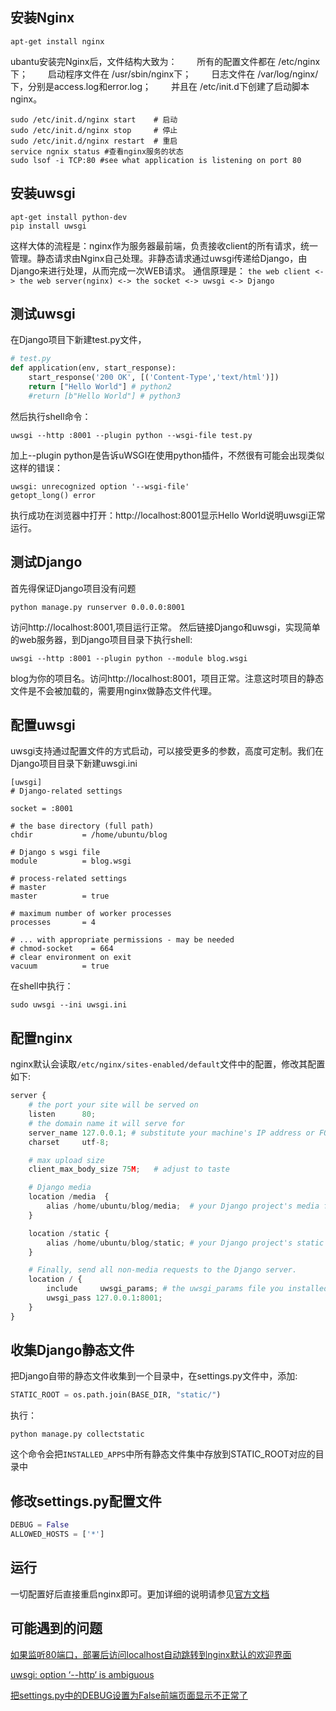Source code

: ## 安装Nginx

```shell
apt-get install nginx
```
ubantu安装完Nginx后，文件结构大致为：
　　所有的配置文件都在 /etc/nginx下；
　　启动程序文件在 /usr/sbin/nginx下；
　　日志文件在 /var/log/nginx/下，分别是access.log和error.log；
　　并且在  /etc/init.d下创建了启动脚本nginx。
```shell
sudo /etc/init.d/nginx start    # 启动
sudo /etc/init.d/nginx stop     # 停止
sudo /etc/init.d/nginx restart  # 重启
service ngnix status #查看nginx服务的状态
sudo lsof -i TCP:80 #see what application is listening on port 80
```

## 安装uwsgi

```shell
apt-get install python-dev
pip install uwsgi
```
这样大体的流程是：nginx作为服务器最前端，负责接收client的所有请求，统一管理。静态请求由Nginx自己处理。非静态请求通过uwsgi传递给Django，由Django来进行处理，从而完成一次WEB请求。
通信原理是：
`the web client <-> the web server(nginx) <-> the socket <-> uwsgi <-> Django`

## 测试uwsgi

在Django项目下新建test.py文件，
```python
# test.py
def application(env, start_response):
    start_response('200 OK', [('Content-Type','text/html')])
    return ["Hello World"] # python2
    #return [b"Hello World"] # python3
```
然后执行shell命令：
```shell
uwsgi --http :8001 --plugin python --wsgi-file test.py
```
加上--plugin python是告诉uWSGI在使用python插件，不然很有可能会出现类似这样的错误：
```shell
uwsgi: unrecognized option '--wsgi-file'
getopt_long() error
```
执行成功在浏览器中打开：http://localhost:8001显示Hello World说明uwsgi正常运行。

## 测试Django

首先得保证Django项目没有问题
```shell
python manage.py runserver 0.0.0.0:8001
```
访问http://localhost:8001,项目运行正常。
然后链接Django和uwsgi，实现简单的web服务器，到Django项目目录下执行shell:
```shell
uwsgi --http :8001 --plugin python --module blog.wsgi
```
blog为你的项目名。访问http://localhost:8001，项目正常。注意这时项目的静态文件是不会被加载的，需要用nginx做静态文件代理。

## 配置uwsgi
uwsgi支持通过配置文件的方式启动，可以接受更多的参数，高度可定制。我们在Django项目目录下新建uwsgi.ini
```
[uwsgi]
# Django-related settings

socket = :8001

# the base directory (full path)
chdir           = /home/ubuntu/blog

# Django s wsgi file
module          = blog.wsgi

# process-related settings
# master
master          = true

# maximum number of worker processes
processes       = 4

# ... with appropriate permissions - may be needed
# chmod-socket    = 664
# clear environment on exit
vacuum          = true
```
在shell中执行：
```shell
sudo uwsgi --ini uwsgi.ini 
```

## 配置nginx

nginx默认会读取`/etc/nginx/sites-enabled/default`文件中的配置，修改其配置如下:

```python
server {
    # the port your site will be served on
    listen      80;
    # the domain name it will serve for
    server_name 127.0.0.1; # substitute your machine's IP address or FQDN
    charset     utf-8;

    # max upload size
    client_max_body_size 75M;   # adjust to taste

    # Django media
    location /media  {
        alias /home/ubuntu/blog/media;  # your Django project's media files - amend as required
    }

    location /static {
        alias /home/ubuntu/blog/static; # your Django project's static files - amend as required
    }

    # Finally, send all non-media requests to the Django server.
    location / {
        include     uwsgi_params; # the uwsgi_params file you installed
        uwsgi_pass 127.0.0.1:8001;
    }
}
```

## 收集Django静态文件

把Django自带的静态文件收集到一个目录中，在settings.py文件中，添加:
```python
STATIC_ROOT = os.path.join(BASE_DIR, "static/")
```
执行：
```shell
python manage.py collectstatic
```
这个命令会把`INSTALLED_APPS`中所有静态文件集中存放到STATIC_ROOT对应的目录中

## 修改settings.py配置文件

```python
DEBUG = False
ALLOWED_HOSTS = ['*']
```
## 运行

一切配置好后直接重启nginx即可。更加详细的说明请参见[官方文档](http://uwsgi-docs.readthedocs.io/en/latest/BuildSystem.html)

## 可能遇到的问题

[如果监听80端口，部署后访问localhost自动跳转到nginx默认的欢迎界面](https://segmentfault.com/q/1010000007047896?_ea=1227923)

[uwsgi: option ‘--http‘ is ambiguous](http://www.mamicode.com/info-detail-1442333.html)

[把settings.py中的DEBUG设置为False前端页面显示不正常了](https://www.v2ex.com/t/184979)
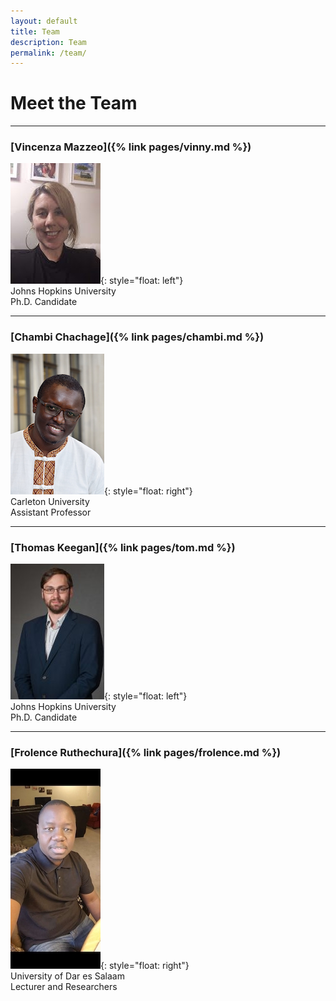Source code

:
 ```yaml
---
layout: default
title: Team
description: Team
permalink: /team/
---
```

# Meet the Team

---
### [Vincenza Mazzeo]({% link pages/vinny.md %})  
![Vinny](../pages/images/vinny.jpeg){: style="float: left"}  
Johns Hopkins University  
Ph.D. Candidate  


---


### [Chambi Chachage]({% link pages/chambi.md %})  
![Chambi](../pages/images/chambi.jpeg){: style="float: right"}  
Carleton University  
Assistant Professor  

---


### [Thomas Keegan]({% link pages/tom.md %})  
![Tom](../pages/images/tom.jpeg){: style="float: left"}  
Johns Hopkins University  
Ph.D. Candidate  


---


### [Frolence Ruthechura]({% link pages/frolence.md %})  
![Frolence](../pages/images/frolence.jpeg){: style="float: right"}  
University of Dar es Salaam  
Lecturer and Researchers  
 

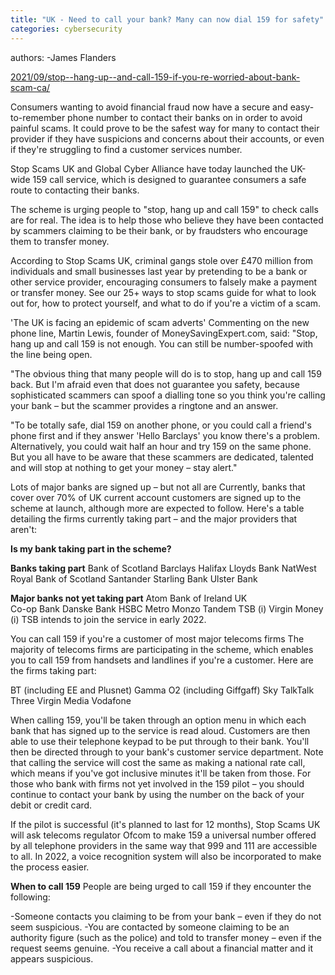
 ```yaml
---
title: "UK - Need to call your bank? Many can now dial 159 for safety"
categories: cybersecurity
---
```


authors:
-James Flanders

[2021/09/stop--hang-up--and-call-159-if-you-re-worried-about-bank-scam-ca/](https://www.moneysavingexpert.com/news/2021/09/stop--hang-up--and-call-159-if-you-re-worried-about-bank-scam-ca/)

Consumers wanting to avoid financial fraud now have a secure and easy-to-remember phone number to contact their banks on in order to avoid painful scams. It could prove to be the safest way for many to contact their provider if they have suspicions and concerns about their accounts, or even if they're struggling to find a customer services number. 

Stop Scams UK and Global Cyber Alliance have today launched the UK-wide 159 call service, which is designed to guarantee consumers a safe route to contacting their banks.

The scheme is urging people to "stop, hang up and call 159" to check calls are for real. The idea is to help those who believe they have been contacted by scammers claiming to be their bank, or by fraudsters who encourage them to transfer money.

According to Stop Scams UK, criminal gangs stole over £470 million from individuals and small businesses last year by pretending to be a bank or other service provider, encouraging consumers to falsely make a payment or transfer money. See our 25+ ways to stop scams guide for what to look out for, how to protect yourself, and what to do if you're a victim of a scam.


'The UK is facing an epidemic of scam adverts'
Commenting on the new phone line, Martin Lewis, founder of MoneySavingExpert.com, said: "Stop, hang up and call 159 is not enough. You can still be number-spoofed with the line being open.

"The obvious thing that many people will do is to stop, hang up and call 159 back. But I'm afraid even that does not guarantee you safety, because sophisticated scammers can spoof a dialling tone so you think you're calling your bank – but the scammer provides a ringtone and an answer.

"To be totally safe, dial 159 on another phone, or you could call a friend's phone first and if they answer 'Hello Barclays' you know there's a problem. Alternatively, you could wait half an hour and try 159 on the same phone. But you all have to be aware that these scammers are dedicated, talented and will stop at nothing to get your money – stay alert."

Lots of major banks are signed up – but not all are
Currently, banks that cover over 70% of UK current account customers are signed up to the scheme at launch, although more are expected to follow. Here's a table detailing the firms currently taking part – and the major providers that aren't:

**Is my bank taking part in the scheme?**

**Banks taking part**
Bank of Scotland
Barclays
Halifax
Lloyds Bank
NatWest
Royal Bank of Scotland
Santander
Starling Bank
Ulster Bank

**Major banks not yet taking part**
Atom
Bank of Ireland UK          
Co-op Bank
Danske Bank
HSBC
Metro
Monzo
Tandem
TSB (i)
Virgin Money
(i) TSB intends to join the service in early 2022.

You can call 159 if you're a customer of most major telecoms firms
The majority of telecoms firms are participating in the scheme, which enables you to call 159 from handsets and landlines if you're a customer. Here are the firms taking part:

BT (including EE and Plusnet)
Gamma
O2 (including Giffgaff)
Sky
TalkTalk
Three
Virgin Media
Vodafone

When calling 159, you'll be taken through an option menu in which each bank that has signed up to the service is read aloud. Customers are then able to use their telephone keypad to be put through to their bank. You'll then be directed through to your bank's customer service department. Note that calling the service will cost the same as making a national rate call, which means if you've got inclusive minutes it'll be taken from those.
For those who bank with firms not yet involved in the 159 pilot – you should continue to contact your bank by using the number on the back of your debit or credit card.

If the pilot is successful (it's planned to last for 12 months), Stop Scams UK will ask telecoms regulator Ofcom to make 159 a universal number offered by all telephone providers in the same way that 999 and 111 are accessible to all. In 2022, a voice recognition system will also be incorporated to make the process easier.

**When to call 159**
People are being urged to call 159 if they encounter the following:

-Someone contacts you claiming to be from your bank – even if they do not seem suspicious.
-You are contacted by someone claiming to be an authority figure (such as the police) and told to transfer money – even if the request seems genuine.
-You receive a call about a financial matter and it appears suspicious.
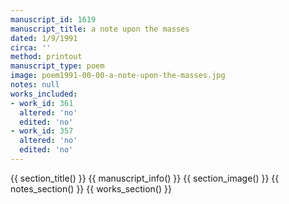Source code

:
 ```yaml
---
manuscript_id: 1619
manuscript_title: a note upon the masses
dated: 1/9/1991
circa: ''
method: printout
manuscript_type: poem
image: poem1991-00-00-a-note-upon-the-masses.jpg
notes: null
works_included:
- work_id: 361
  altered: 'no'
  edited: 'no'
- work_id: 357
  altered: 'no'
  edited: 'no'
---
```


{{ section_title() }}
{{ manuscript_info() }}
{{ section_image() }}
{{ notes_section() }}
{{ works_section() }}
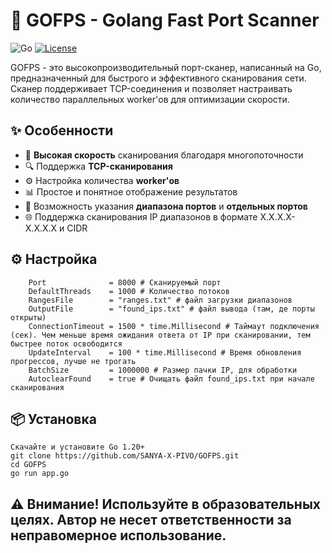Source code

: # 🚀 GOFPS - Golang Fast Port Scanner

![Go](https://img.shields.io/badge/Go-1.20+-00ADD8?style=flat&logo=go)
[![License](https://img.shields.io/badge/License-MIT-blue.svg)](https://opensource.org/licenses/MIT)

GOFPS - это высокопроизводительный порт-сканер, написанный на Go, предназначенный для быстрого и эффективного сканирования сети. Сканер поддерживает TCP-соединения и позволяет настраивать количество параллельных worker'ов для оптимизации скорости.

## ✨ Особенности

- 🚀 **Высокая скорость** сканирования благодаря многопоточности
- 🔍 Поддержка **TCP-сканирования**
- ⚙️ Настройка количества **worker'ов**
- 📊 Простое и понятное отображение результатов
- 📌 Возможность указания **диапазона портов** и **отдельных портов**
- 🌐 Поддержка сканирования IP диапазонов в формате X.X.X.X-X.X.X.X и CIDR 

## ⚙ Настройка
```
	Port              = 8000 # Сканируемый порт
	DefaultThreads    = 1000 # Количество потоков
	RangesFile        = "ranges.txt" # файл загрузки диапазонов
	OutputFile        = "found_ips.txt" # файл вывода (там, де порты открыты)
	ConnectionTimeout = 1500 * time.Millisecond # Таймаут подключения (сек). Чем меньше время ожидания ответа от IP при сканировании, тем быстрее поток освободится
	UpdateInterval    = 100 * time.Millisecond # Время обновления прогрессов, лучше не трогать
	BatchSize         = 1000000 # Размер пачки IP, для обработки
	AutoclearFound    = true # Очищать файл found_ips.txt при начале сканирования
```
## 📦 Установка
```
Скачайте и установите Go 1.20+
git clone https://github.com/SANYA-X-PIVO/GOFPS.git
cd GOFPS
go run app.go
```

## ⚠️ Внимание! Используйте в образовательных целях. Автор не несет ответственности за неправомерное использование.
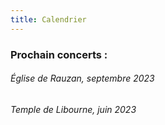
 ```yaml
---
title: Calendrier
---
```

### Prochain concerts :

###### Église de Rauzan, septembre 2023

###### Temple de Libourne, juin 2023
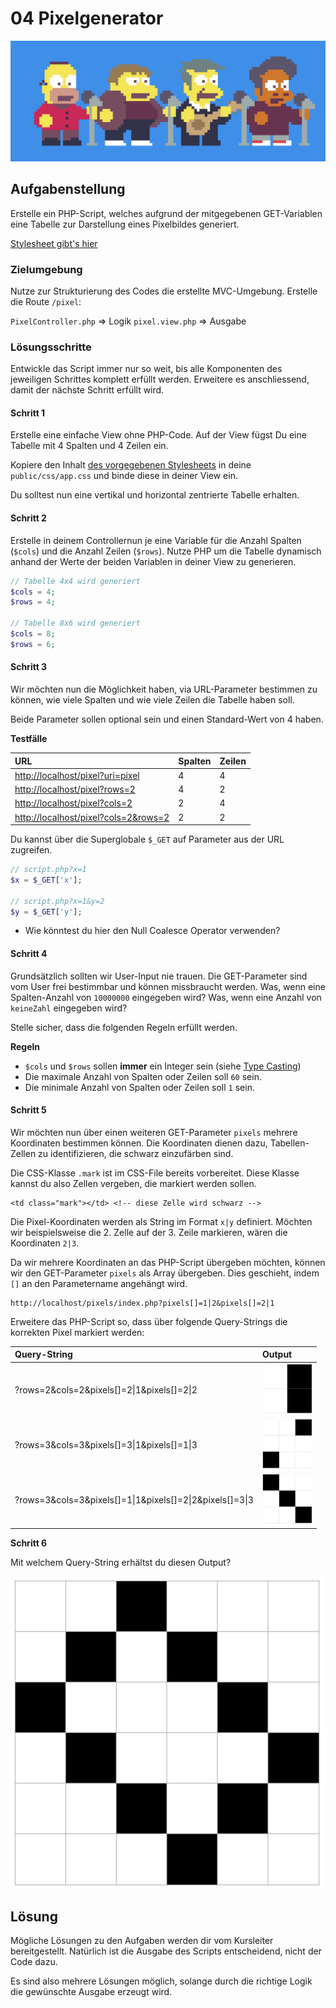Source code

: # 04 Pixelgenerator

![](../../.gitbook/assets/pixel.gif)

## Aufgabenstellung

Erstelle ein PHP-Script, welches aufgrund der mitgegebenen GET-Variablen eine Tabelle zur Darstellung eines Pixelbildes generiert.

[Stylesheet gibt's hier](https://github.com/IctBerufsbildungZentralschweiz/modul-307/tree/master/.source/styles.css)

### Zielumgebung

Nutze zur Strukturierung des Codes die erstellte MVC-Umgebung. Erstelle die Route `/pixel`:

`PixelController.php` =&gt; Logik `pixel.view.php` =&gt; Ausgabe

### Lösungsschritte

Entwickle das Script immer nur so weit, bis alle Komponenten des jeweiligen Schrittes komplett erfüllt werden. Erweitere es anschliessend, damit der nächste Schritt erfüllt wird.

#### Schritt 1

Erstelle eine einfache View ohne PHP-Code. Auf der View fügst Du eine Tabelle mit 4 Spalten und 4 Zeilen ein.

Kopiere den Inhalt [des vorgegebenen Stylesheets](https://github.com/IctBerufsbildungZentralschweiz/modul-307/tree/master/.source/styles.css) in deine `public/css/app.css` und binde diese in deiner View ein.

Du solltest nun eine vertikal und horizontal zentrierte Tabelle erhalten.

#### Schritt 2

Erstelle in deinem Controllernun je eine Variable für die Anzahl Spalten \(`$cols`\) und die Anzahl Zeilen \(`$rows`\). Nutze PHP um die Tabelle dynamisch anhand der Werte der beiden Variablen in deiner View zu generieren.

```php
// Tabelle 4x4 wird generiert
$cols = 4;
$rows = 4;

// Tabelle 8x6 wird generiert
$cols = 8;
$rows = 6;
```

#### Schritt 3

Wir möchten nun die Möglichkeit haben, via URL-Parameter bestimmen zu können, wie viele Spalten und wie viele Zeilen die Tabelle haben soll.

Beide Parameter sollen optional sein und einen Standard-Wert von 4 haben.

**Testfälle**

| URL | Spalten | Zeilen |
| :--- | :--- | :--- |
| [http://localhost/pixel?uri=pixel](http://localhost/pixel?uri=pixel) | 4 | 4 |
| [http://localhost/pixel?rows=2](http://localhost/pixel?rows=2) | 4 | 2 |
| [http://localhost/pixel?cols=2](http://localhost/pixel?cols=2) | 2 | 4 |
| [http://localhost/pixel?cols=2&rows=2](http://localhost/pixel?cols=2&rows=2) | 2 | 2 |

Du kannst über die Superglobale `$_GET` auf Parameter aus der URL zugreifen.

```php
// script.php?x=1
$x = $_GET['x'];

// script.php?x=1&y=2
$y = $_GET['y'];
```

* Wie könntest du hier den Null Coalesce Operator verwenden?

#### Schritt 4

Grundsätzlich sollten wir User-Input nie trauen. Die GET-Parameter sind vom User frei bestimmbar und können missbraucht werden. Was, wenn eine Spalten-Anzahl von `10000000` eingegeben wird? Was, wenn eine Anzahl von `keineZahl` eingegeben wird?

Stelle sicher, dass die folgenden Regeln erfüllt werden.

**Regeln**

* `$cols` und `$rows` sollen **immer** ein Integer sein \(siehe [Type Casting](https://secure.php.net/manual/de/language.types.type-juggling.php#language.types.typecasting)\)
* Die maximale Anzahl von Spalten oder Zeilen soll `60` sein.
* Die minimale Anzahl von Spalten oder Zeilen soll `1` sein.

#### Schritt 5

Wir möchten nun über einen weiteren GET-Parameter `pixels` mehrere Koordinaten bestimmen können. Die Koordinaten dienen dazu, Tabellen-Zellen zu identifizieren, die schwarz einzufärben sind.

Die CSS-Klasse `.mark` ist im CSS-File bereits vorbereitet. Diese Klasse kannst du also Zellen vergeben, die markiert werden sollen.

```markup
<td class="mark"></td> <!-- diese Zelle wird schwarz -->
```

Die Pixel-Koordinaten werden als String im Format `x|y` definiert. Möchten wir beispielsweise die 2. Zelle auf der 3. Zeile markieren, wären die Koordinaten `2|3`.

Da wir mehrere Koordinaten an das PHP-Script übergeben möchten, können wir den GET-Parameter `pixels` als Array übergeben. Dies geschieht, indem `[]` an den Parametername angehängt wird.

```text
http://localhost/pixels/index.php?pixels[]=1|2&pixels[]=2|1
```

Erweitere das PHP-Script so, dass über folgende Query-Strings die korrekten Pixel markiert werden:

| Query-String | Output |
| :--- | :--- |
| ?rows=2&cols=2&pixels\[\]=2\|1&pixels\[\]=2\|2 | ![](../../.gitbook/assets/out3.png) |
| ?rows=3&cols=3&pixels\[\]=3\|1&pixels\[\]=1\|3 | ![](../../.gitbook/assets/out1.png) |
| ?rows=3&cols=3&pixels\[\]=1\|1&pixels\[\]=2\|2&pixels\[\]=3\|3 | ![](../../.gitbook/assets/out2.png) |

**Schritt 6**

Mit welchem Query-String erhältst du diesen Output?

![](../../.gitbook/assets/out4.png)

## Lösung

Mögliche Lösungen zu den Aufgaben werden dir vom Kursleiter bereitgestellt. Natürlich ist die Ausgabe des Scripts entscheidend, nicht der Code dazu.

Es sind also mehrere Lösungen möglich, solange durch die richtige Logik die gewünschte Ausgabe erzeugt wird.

• **PROBLEM**
Lines above that include the string "immer" need to be copied.

• **SOLUTION FOR THIS TASK**
Entwickle das Script immer nur so weit, bis alle Komponenten des jeweiligen Schrittes komplett erfüllt werden. Erweitere es anschliessend, damit der nächste Schritt erfüllt wird.
* `$cols` und `$rows` sollen **immer** ein Integer sein \(siehe [Type Casting](https://secure.php.net/manual/de/language.types.type-juggling.php#language.types.typecasting)\)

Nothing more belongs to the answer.